11. The network node of claim 10,

wherein the network node (4, 6, 8) is adapted to switch the data transmission from the first data transmission route to a second data transmission route.

12. The network node of claim 10,

wherein the network node is adapted to detect a degrading condition of the first data transmission route.

13. The network node of claim 10,

wherein the network node (4, 6, 8) is adapted to determine the link quality variation of the first data transmission route on the basis of a received signal strength.

14. The network node of claim 10,

wherein the network node (4, 6, 8) is adapted to amend the first data transmission route by adjusting a data transmission rate on the first data transmission route.

15. The network node of claim 14,

wherein the network node is adapted to reduce the data transmission rate of a link (7) in case of a degrading link quality.

16. The network node of claim 14,

wherein the network node (4, 6, 8) is adapted to increase the data transmission rate of a link (7) in the case of an improving link quality.

17. A communication network,

wherein the communication network is a wireless communication network, the communication network comprising:

a first network node (18) and a second network node (10);

wherein the first network (18) node is adapted to transmit data via a first data transmission route to the second network node (10);

wherein the first network node (18) is adapted to determine a quality variation of the data transmission via the first data transmission route; and

wherein the first network node (18) is adapted to amend the first data transmission route on the basis of the quality variation.

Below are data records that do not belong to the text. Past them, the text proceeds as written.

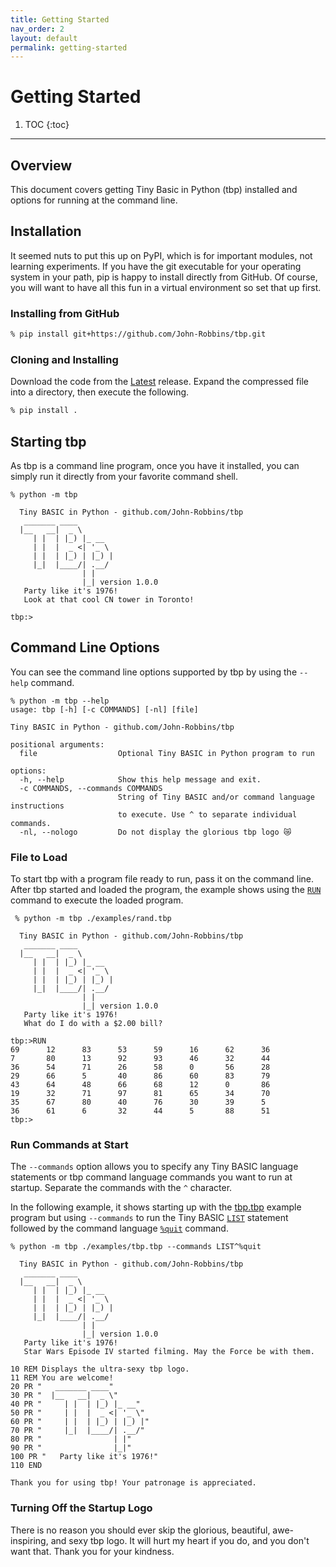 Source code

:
 ```yaml
---
title: Getting Started
nav_order: 2
layout: default
permalink: getting-started
---
```

<!-- markdownlint-disable-next-line -->
# Getting Started

1. TOC
{:toc}

---

## Overview

This document covers getting Tiny Basic in Python (tbp) installed and options for running at the command line.

## Installation

It seemed nuts to put this up on PyPI, which is for important modules, not learning experiments. If you have the git executable for your operating system in your path, pip is happy to install directly from GitHub. Of course, you will want to have all this fun in a virtual environment so set that up first.

### Installing from GitHub

```bash
% pip install git+https://github.com/John-Robbins/tbp.git
```

### Cloning and Installing

Download the code from the [Latest](https://github.com/John-Robbins/tbp/releases/latest) release. Expand the compressed file into a directory, then execute the following.

```bash
% pip install .
```

## Starting tbp

As tbp is a command line program, once you have it installed, you can simply run it directly from your favorite command shell.

```text
% python -m tbp

  Tiny BASIC in Python - github.com/John-Robbins/tbp
   _______ ____
  |__   __|  _ \
     | |  | |_) |_ __
     | |  |  _ <| '_ \
     | |  | |_) | |_) |
     |_|  |____/| .__/
                | |
                |_| version 1.0.0
   Party like it's 1976!
   Look at that cool CN tower in Toronto!

tbp:>
```

## Command Line Options

You can see the command line options supported by tbp by using the `--help` command.

```text
% python -m tbp --help
usage: tbp [-h] [-c COMMANDS] [-nl] [file]

Tiny BASIC in Python - github.com/John-Robbins/tbp

positional arguments:
  file                  Optional Tiny BASIC in Python program to run

options:
  -h, --help            Show this help message and exit.
  -c COMMANDS, --commands COMMANDS
                        String of Tiny BASIC and/or command language instructions
                        to execute. Use ^ to separate individual commands.
  -nl, --nologo         Do not display the glorious tbp logo 😿

```

### File to Load

To start tbp with a program file ready to run, pass it on the command line. After tbp started and loaded the program, the example shows using the [`RUN`](tb-language#run---execute-the-program-in-memory) command to execute the loaded program.

```text
 % python -m tbp ./examples/rand.tbp

  Tiny BASIC in Python - github.com/John-Robbins/tbp
   _______ ____
  |__   __|  _ \
     | |  | |_) |_ __
     | |  |  _ <| '_ \
     | |  | |_) | |_) |
     |_|  |____/| .__/
                | |
                |_| version 1.0.0
   Party like it's 1976!
   What do I do with a $2.00 bill?

tbp:>RUN
69      12      83      53      59      16      62      36
7       80      13      92      93      46      32      44
36      54      71      26      58      0       56      28
29      66      5       40      86      60      83      79
43      64      48      66      68      12      0       86
19      32      71      97      81      65      34      70
35      67      80      40      76      30      39      5
36      61      6       32      44      5       88      51
tbp:>
```

### Run Commands at Start

The `--commands` option allows you to specify any Tiny BASIC language statements or tbp command language commands you want to run at startup. Separate the commands with the `^` character.

In the following example, it shows starting up with the [tbp.tbp](https://github.com/John-Robbins/tbp/blob/main/examples/tbp.tbp) example program but using `--commands` to run the Tiny BASIC [`LIST`](tb-language#list---display-the-program-in-memory) statement followed by the command language [`%quit`](tbp-command-language#quit-q) command.

```text
% python -m tbp ./examples/tbp.tbp --commands LIST^%quit

  Tiny BASIC in Python - github.com/John-Robbins/tbp
   _______ ____
  |__   __|  _ \
     | |  | |_) |_ __
     | |  |  _ <| '_ \
     | |  | |_) | |_) |
     |_|  |____/| .__/
                | |
                |_| version 1.0.0
   Party like it's 1976!
   Star Wars Episode IV started filming. May the Force be with them.

10 REM Displays the ultra-sexy tbp logo.
11 REM You are welcome!
20 PR "   _______ ____"
30 PR "  |__   __|  _ \"
40 PR "     | |  | |_) |_ __"
50 PR "     | |  |  _ <| '_ \"
60 PR "     | |  | |_) | |_) |"
70 PR "     |_|  |____/| .__/"
80 PR "                | |"
90 PR "                |_|"
100 PR "   Party like it's 1976!"
110 END

Thank you for using tbp! Your patronage is appreciated.
```

### Turning Off the Startup Logo

There is no reason you should ever skip the glorious, beautiful, awe-inspiring, and sexy tbp logo. It will hurt my heart if you do, and you don't want that. Thank you for your kindness.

18. The network of claim 17,

wherein the first network node is adapted to change the data transmission from the transmission via the first data transmission route to the transmission via a second data transmission route on the basis of quality variation.

19. The network of claim 17,

wherein the first network node (18) is adapted to alter a data transmission rate over the first data transmission route on the basis of the quality variation.